Book review by Roy E. Perry: “Robert Galbraith”’s (J.K. Rowling’s) “The Cuckoo’s Calling”


Editor’s Note: Roy E. Perry wrote book reviews for “The Tennessean” and “Nashville Banner” for more than thirty years. “Underground Nashville” is always proud to present Mr. Perry’s latest book reviews to our readers.


The Cuckoo’s Calling (2013) marks the debut of Robert Galbraith (a pseudonym of J. K. Rowling) into the murder mystery genre.

The central character, private detective Cormoran B. Strike, is a massive man with a face like a beaten-up boxer. During his tour of duty for the British military, half of his right leg was blown off by a land mine in Afghanistan.

On a bitterly cold January night, the stunningly beautiful black supermodel Lula Landry (aka “the Cuckoo”)—possessing the flawless face of a Nefertiti and a lithe and sculpted body—jumped or was pushed from the balcony of her lush third-floor apartment, her body broken to pieces on the snow-covered asphalt below.

Convinced that his sister Lula did not commit suicide, attorney John Bristow enlists Strike’s sleuthing services to track down the unknown person whom he is convinced pushed her to her death.

Strike desperately needed this job from Bristow; it actually doubled his clientele.
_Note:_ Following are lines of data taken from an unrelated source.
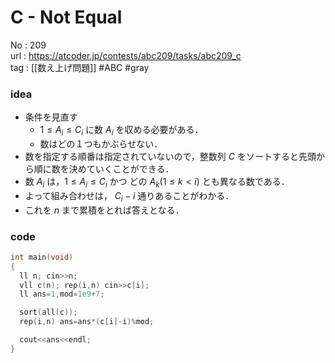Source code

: # C - Not Equal

No	: 209  
url	: https://atcoder.jp/contests/abc209/tasks/abc209_c  
tag	: [[数え上げ問題]]  #ABC #gray

### idea
- 条件を見直す
	- $1 \le A_i \le C_i$ に数 $A_i$ を収める必要がある．
	- 数はどの１つもかぶらせない．
- 数を指定する順番は指定されていないので，整数列 $C$ をソートすると先頭から順に数を決めていくことができる．
- 数 $A_i$ は，$1 \le A_i \le C_i$ かつ どの $A_k(1 \le k \lt i)$ とも異なる数である．
- よって組み合わせは， $C_i - i$ 通りあることがわかる．
- これを $n$ まで累積をとれば答えとなる．



### code
```cpp
int	main(void)
{
  ll n; cin>>n;
  vll c(n); rep(i,n) cin>>c[i];
  ll ans=1,mod=1e9+7;

  sort(all(c));
  rep(i,n) ans=ans*(c[i]-i)%mod;

  cout<<ans<<endl;
}
```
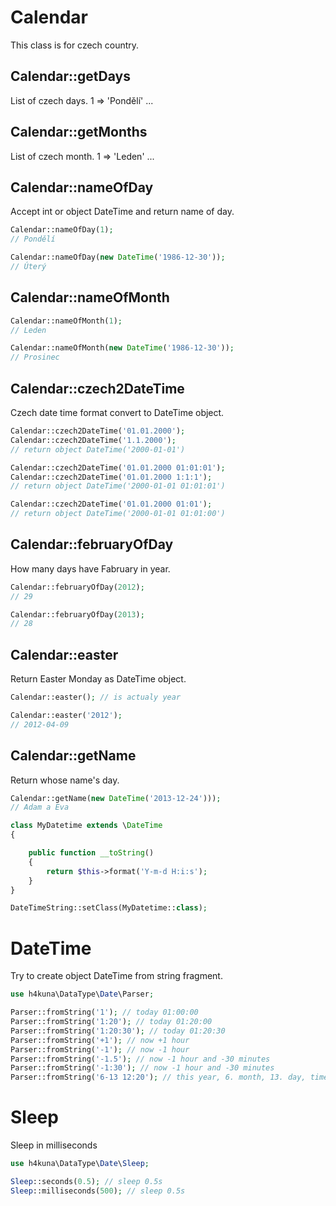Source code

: # Calendar

This class is for czech country.

Calendar::getDays
-----------------
List of czech days. 1 => 'Pondělí' ...

Calendar::getMonths
-------------------
List of czech month. 1 => 'Leden' ...

Calendar::nameOfDay
-------------------
Accept int or object DateTime and return name of day.

```php
Calendar::nameOfDay(1);
// Pondělí

Calendar::nameOfDay(new DateTime('1986-12-30'));
// Úterý
```

Calendar::nameOfMonth
---------------------

```php
Calendar::nameOfMonth(1);
// Leden

Calendar::nameOfMonth(new DateTime('1986-12-30'));
// Prosinec
```

Calendar::czech2DateTime
------------------------
Czech date time format convert to DateTime object.

```php
Calendar::czech2DateTime('01.01.2000');
Calendar::czech2DateTime('1.1.2000');
// return object DateTime('2000-01-01')

Calendar::czech2DateTime('01.01.2000 01:01:01');
Calendar::czech2DateTime('01.01.2000 1:1:1');
// return object DateTime('2000-01-01 01:01:01')

Calendar::czech2DateTime('01.01.2000 01:01');
// return object DateTime('2000-01-01 01:01:00')
```

Calendar::februaryOfDay
-----------------------
How many days have Fabruary in year.

```php
Calendar::februaryOfDay(2012);
// 29

Calendar::februaryOfDay(2013);
// 28
```

Calendar::easter
----------------
Return Easter Monday as DateTime object.

```php
Calendar::easter(); // is actualy year

Calendar::easter('2012');
// 2012-04-09
```

Calendar::getName
-----------------
Return whose name's day.

```php
Calendar::getName(new DateTime('2013-12-24')));
// Adam a Eva
```

```php
class MyDatetime extends \DateTime
{

	public function __toString()
	{
		return $this->format('Y-m-d H:i:s');
	}
}

DateTimeString::setClass(MyDatetime::class);
```

# DateTime

Try to create object DateTime from string fragment.

```php
use h4kuna\DataType\Date\Parser;

Parser::fromString('1'); // today 01:00:00
Parser::fromString('1:20'); // today 01:20:00
Parser::fromString('1:20:30'); // today 01:20:30
Parser::fromString('+1'); // now +1 hour
Parser::fromString('-1'); // now -1 hour
Parser::fromString('-1.5'); // now -1 hour and -30 minutes 
Parser::fromString('-1:30'); // now -1 hour and -30 minutes
Parser::fromString('6-13 12:20'); // this year, 6. month, 13. day, time 12:20:00
```

# Sleep

Sleep in milliseconds

```php
use h4kuna\DataType\Date\Sleep;

Sleep::seconds(0.5); // sleep 0.5s
Sleep::milliseconds(500); // sleep 0.5s
```
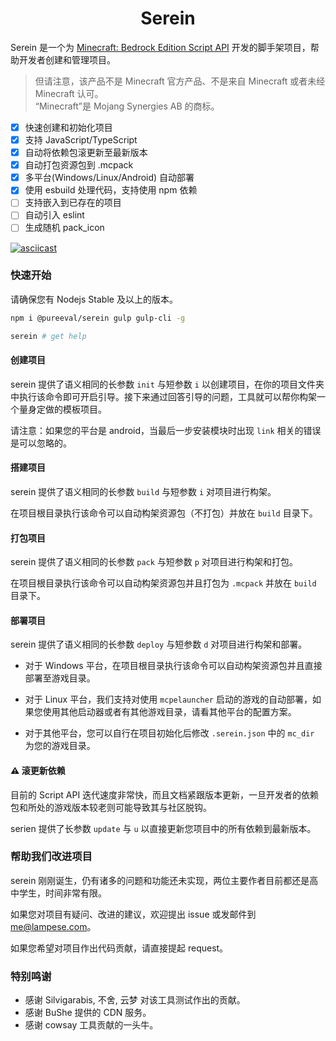 # <center>Serein</center>

Serein 是一个为 [Minecraft: Bedrock Edition Script API](https://learn.microsoft.com/en-us/minecraft/creator/scriptapi/) 开发的脚手架项目，帮助开发者创建和管理项目。

> 但请注意，该产品不是 Minecraft 官方产品、不是来自 Minecraft 或者未经 Minecraft 认可。  
> “Minecraft”是 Mojang Synergies AB 的商标。

- [x] 快速创建和初始化项目
- [x] 支持 JavaScript/TypeScript
- [x] 自动将依赖包滚更新至最新版本
- [x] 自动打包资源包到 .mcpack
- [x] 多平台(Windows/Linux/Android) 自动部署
- [x] 使用 esbuild 处理代码，支持使用 npm 依赖
- [ ] 支持嵌入到已存在的项目
- [ ] 自动引入 eslint
- [ ] 生成随机 pack_icon

[![asciicast](https://asciinema.org/a/PmpUdP5ZfM8s7swWSRVE8edqv.svg)](https://asciinema.org/a/PmpUdP5ZfM8s7swWSRVE8edqv)

### 快速开始

请确保您有 Nodejs Stable 及以上的版本。

```bash
npm i @pureeval/serein gulp gulp-cli -g

serein # get help
```

#### 创建项目

serein 提供了语义相同的长参数 `init` 与短参数 `i` 以创建项目，在你的项目文件夹中执行该命令即可开启引导。接下来通过回答引导的问题，工具就可以帮你构架一个量身定做的模板项目。

请注意：如果您的平台是 android，当最后一步安装模块时出现 `link` 相关的错误是可以忽略的。

#### 搭建项目

serein 提供了语义相同的长参数 `build` 与短参数 `i` 对项目进行构架。

在项目根目录执行该命令可以自动构架资源包（不打包）并放在 `build` 目录下。

#### 打包项目

serein 提供了语义相同的长参数 `pack` 与短参数 `p` 对项目进行构架和打包。

在项目根目录执行该命令可以自动构架资源包并且打包为 `.mcpack` 并放在 `build` 目录下。

#### 部署项目

serein 提供了语义相同的长参数 `deploy` 与短参数 `d` 对项目进行构架和部署。

- 对于 Windows 平台，在项目根目录执行该命令可以自动构架资源包并且直接部署至游戏目录。

- 对于 Linux 平台，我们支持对使用 `mcpelauncher` 启动的游戏的自动部署，如果您使用其他启动器或者有其他游戏目录，请看其他平台的配置方案。

- 对于其他平台，您可以自行在项目初始化后修改 `.serein.json` 中的 `mc_dir` 为您的游戏目录。

#### ⚠️ 滚更新依赖

目前的 Script API 迭代速度非常快，而且文档紧跟版本更新，一旦开发者的依赖包和所处的游戏版本较老则可能导致其与社区脱钩。

serien 提供了长参数 `update` 与 `u` 以直接更新您项目中的所有依赖到最新版本。

### 帮助我们改进项目

serein 刚刚诞生，仍有诸多的问题和功能还未实现，两位主要作者目前都还是高中学生，时间非常有限。

如果您对项目有疑问、改进的建议，欢迎提出 issue 或发邮件到 me@lampese.com。

如果您希望对项目作出代码贡献，请直接提起 request。

### 特别鸣谢

- 感谢 Silvigarabis, 不舍, 云梦 对该工具测试作出的贡献。
- 感谢 BuShe 提供的 CDN 服务。
- 感谢 cowsay 工具贡献的一头牛。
Deeply in debt and recently deserted by the girlfriend with whom he had been living, Strike has been reduced to spending the night on a camp bed in his office.

With the advance payment from Bristow, Strike is able to employ Robin Ellacott, a resourceful young woman sent by Temporary Services. Her intelligence, ingenuity, and initiative provide invaluable help in Strike’s investigation.

The Cuckoo’s Calling is essentially a throw-back to the old-fashioned private eye crime novels. Like gumshoes of yore, Strike is not averse to tedious spadework, which takes him into the enclave of the wealthy.

The novel has no lack of suspects: Evan Duffield, Lula’s former boyfriend; Freddie Bestigui, a powerful film producer; Deeby Macc, a black American rapper; Tony Landry, Lula’s arrogant uncle; and others. Whose cast-iron alibi will crumble under careful scrutiny?

Meanwhile . . . Guilty of three murders, a psychopath is stalking London, and other people’s lives are in peril. Who had the motive, means, and opportunity to commit such atrocities?

With deductive ability reminiscent of Sherlock Holmes, Strike is persistent and precise in sifting through the morass of information he and Ellacott have amassed. Thorough and meticulous—like a dog chewing on a bone until he reaches the marrow—Strike pieces the puzzle together until a clear picture of the killer falls into place.

A thoroughly engrossing, absorbing, and satisfying novel, The Cuckoo’s Calling makes one eager to read The Silkworm (2014), the second entry in “Galbraith”’s Cormoran Strike murder mystery series.

Robert Galbraith is a pseudonym for J. K. Rowling, international best-selling author of the seven-volume Harry Potter series and of The Casual Vacancy.


For other book reviews by Roy E. Perry, please visit:

David M. (Dave) Carew is writer/editor of “Underground Nashville” and the author of the novels “Everything Means Nothing to Me: A Novel of Underground Nashville” and “Voice from the Gutter,” both now available at and Dave is also a freelance book editor, publicist, seminar and workshop leader, journalist, and advertising / marketing / public relations writer.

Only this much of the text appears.